1 (28 oz) can whole peeled tomatoes, drained

1 medium white onion, quartered

2 cloves garlic, peeled

1-2 jalapeños, halved and seeded (optional, for spice)

1 tbsp Buona Cucina Baklouti Fused Oil

1/2 cup fresh cilantro, chopped

Juice of 1 lime

1 tbsp Buona Cucina Serrano Honey Specialty Vinegar

1/2 tsp ground cumin

1/2 tsp Buona Cucina Smoked Paprika (optional)

Salt and pepper to taste

Directions
Roast the Ingredients:

Preheat your oven to 450°F (230°C).

Spread the drained whole peeled tomatoes, onion quarters, garlic cloves, and jalapeños on a baking sheet.

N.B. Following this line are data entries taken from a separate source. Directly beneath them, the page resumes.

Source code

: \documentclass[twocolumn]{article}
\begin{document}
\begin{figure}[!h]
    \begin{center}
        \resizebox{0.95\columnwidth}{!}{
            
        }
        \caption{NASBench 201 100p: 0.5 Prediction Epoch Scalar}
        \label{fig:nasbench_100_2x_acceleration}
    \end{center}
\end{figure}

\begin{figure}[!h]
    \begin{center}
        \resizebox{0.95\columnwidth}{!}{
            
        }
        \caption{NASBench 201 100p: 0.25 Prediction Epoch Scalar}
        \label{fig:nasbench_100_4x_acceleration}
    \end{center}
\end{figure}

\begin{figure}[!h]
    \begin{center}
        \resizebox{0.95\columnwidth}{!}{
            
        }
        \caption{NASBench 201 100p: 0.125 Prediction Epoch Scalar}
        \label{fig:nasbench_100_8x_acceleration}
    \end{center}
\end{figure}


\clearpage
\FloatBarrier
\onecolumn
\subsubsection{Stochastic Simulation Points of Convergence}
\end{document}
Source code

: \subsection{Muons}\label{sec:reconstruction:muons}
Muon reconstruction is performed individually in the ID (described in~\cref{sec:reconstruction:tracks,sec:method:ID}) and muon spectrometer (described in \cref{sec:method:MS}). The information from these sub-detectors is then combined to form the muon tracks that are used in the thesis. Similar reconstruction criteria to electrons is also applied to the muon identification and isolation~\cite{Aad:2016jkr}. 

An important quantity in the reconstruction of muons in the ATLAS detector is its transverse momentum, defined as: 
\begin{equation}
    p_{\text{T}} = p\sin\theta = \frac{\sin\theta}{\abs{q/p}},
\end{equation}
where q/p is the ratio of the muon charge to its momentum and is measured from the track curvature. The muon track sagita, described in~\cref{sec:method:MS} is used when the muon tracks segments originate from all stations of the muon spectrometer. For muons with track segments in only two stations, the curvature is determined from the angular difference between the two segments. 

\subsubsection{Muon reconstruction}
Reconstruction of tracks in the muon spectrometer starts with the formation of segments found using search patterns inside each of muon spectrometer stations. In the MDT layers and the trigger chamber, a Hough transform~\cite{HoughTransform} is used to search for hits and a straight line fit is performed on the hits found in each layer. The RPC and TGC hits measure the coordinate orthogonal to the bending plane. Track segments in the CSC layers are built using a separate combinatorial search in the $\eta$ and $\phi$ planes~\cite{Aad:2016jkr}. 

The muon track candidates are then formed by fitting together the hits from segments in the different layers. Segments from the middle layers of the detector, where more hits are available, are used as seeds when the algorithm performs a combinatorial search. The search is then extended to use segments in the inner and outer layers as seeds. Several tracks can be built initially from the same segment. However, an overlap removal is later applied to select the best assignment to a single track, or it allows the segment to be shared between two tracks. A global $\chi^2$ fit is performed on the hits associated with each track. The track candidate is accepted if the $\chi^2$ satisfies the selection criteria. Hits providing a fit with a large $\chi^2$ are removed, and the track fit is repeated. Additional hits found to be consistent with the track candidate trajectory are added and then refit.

Drizzle everything with olive oil and toss lightly.

Roast in the oven for 15-20 minutes, or until the edges of the tomatoes and vegetables are slightly charred. Blend the Salsa:

Let the roasted ingredients cool slightly.

Transfer to a blender or food processor.

Add cilantro, lime juice, cumin, vinegar, smoked paprika, and salt and pepper.

Blend until you reach your desired salsa consistency (smooth or chunky).

Taste and Adjust: Taste and adjust seasoning with additional lime juice, salt, or jalapeño if more spice is needed.

Serve: Transfer the salsa to a bowl. Let it cool to room temperature or refrigerate for at least 30 minutes to allow flavors to meld.